The chaos among immigrant families and at airports wreaked nationwide by President Trump’s executive order barring nationals of seven majority-Muslim countries from entering the United States has been well documented. Not as well understood are the effects his order will have on U.S. medical training and healthcare, especially in poor and rural neighborhoods.
Ahmad Masri and Mourad H. Senussi, two physicians at the University of Pittsburgh Medical Center, take an early look at the consequences in an article just published by the New England Journal of Medicine. Data on the national origin of doctors in the United States aren’t available, they note, but statistics derived from residency matching are. (Residency matching puts graduate doctors together with residency programs across the country to pursue training in their specialties.)
In 2013, Masri and Senussi report, there were 753 applicants for residencies whose country of citizenship at birth was Iran, Iraq, Libya, Sudan or Syria, five of the seven countries whose nationals are banned at least temporarily from entering the United States. The others are Yemen and Somalia.
Of those applicants, 299 were matched into a U.S. residency program. If the ban expands to include other countries with a Muslim-majority population, the number of affected doctors will rise: In 2013, there were 2,101 applicants from 11 different countries with a Muslim majority, of which 40% were matched into a U.S.-based residency program.
“Setting the broader ethical and political ramifications aside,” Masri and Senussi write, “this order will have a detrimental effect on graduate medical education (GME) and the U.S. healthcare system as a whole.”
Both authors are distinguished young physicians from abroad receiving advanced training in the United States. Masri received his medical degree from Jordan University of Science and Technology in 2011, served a residency at Cleveland Clinic in 2015 and is currently a fellow in the cardiovascular training program at Pittsburgh. Senussi received his medical degree from the University of Tripoli, Libya, in 2009 and served a residency at St. Joseph Hospital in Chicago as well as a fellowship at the Cleveland Clinic before joining the Pittsburgh cardiovascular program.
As Masri and Senussi observe, it makes no sense to close off American training to international medical graduates, who fill much needed gaps in the American healthcare system. According to figures from the Educational Commission for Foreign Medical Graduates cited by the authors, 24% of practicing physicians in the United States are international graduates.
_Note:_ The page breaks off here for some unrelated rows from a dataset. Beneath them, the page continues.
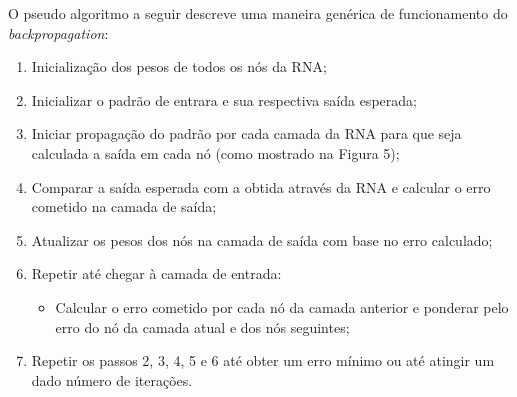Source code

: O pseudo algoritmo a seguir descreve uma maneira genérica de funcionamento do \textit{backpropagation}:

\begin{enumerate}[noitemsep]
    \item Inicialização dos pesos de todos os nós da RNA;
    \item Inicializar o padrão de entrara e sua respectiva saída esperada;
    \item Iniciar propagação do padrão por cada camada da RNA para que seja calculada a saída em cada nó (como mostrado na Figura 5);
    \item Comparar a saída esperada com a obtida através da RNA e calcular o erro cometido na camada de saída;
    \item Atualizar os pesos dos nós na camada de saída com base no erro calculado;
    \item Repetir até chegar à camada de entrada:
        \begin{itemize}[noitemsep]
            \item Calcular o erro cometido por cada nó da camada anterior e ponderar pelo erro do nó da camada atual e dos nós seguintes;
        \end{itemize}
    \item Repetir os passos 2, 3, 4, 5 e 6 até obter um erro mínimo ou até atingir um dado número de iterações.
\end{enumerate}

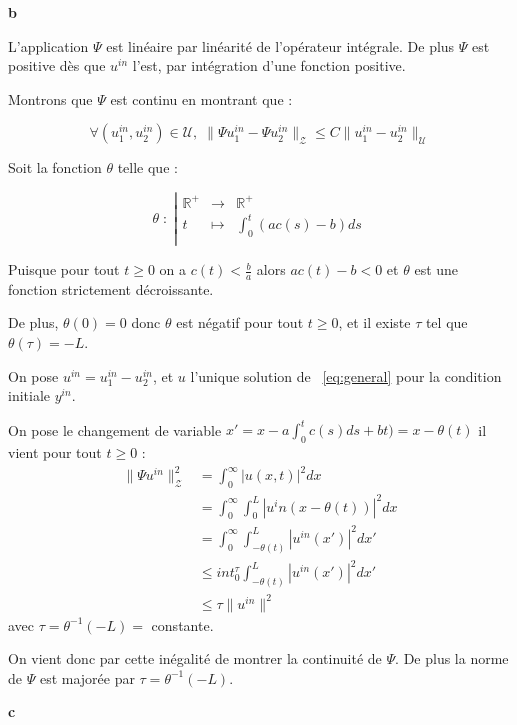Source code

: \documentclass[a4paper]{article}
\newcommand{\Y}{\mathscr{U}}
\newcommand{\Z}{\mathscr{Z}}
\begin{document}
\textbf{b}

L'application $\Psi$ est linéaire par linéarité de l'opérateur intégrale.
De plus $\Psi $ est positive dès que $u^{in}$ l'est, par intégration d'une fonction positive.

Montrons que $\Psi$ est continu en montrant que :

\[ \forall (u_1^{in}, u_2^{in}) \in \Y, \; \| \Psi u_1^{in} - \Psi u_2^{in} \|_{\Z} \leq  C \| u_1^{in} - u_2^{in} \|_{\Y}\]

Soit la fonction $\theta$ telle que :

\[\theta \; : \; \left\vert
	\begin{array}{ccc}
	\mathbb{R}^+ & \to & \mathbb{R}^+\\
	t & \mapsto & \int_0^t (ac(s)-b)ds \\
	\end{array} \right.
\]

Puisque pour tout $t \geq 0 $ on a $c(t)< \frac{b}{a}$ alors $ac(t)-b<0$ et $\theta$ est une fonction strictement décroissante.

De plus, $\theta (0) =0$ donc $\theta$ est négatif pour tout $t \geq 0$,
et il existe $\tau$ tel que $\theta(\tau) = - L$.

On pose $u^{in} = u_1^{in} - u_2^{in}$, et $u$ l'unique solution de ~\eqref{eq:general} pour la condition initiale $y^{in}$.

On pose le changement de variable $x'=x - a\int_0^tc(s)ds + bt) = x - \theta (t)$ il vient pour tout $t \geq 0$ :
\[ \begin{split}
\|\Psi u^{in}\|_{\Z}^2 &= \int_0^\infty |u(x,t)|^2 dx \\
			   &= \int_0^\infty \int_0^L |u^in( x - \theta(t))|^2 dx \\
			   &= \int_0^\infty \int_{-\theta(t)}^{L} |u^{in}(x')|^2 dx' \\
			   & \leq int_0^\tau \int_{-\theta(t)}^L |u^{in}(x')|^2 dx'\\
			   & \leq \tau \| u^{in} \|^2
\end{split}\]
avec $\tau = \theta ^{-1}(-L) =$ constante.

On vient donc par cette inégalité de montrer la continuité de $\Psi$. De plus la norme de $\Psi$ est majorée par $\tau = \theta ^{-1}(-L)$.

\textbf{c}


	
\end{document}
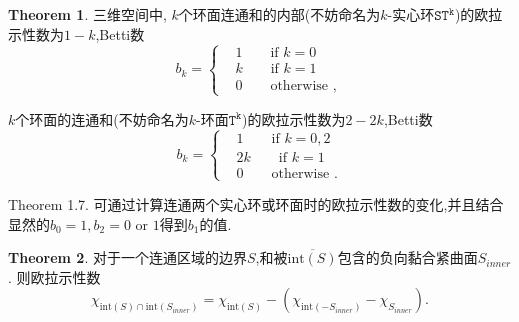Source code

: \documentclass[a4paper]{book}
\numberwithin{equation}{chapter}
\theoremstyle{definition}
\newtheorem{thm}{Theorem}[chapter]
\begin{document}
\begin{thm}
    三维空间中, $k$个环面连通和的内部(不妨命名为$k$-实心环$\mathtt{ST^k}$)的欧拉示性数为$1 - k$,Betti数
    \begin{equation*}
        b_k = \left\{ 
        \begin{aligned}
            &1 \qquad \text{if } k = 0 \\
            &k \qquad \text{if } k = 1 \\
            &0 \qquad \text{otherwise },
        \end{aligned}
        \right.
    \end{equation*}
    
    $k$个环面的连通和(不妨命名为$k$-环面$\mathtt{T^k}$)的欧拉示性数为$2 - 2k$,Betti数
    \begin{equation*}
        b_k = \left\{ 
        \begin{aligned}
            &1 \qquad \text{if } k = 0,2 \\
            &2k \qquad \text{if } k = 1 \\
            &0 \qquad \text{otherwise }.
        \end{aligned}
        \right.
    \end{equation*}
\end{thm}

Theorem 1.7. 可通过计算连通两个实心环或环面时的欧拉示性数的变化,并且结合显然的$b_0 = 1,
b_2 = 0 \text{ or } 1$得到$b_1$的值.

\begin{thm}
    对于一个连通区域的边界$S$,和被$\overline{\text{int}(S)}$包含的负向黏合紧曲面$S_{inner}$.
    则欧拉示性数
    \begin{equation}
        \chi_{\text{int}(S) \cap \text{int}(S_{inner})} = \chi_{\text{int}(S)}
        - (\chi_{\text{int}(-S_{inner})} - \chi_{S_{inner}}).
    \end{equation}
\end{thm}
\end{document}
Foreign-born doctors typically train in the United States on J-1 visas, which cover cultural and educational exchange programs.
The visas require doctors who have completed their training to return to their home countries for at least two years or obtain a waiver requiring them to practice in a medically-underserved area of the United States for three years. These often are rural or urban areas starved for doctors, especially primary care doctors. They exist in every state in the union. (See accompanying map.)
Trump’s travel ban, and especially its ham-fisted implementation last weekend, instantly snared at least two foreign physicians who were on their way back to their American jobs when the order came down and were prevented from entering and staying in the United States. As documented by Charles Ornstein of ProPublica, one was Kamal Fadlalla, a Sudanese second-year resident in internal medicine at Interfaith Medical Center in Brooklyn who was blocked from boarding his flight in Khartoum and returned to his family home in Wad Madani, Sudan, instead. Suha Abushamma, a Sudanese internal medicine resident at the Cleveland Clinic, was ordered to fly back to Saudi Arabia, where her flight originated, after she had already landed in the United States. Her plane back to the Mideast took off minutes before a federal judge in Brooklyn ordered such deportations halted.
As it applies to medical professionals, Trump’s order is an act of surpassing insensitivity and squandered opportunity for the United States itself. “Only the cream of the crop of medical students and physicians from foreign medical schools match into U.S. residency programs,” Masri and Senussi write. These are “trainees who have shown aptitude and dedication, have worked hard, and have made a considerable financial investment in order to reach the pinnacle of graduate medical training. This grueling process represents ‘extreme vetting’ at its best,” they add, referring to Trump’s term for the heightened security screening he demands of travelers from the seven majority-Muslim countries.
The ban could have lasting effects on medical centers and their staff. “Currently, training programs are seeking advice … about ranking physicians from the seven banned countries and from all countries with a Muslim majority, as well as all applicants who require visas,” the authors say. Some will have little choice but to sideline applicants affected by the travel ban in order to ensure that their residency slots are filled by available applicants. “Though hospitals and training program directors may be well intentioned … the ban is leading to inadvertent religious and racial discrimination.”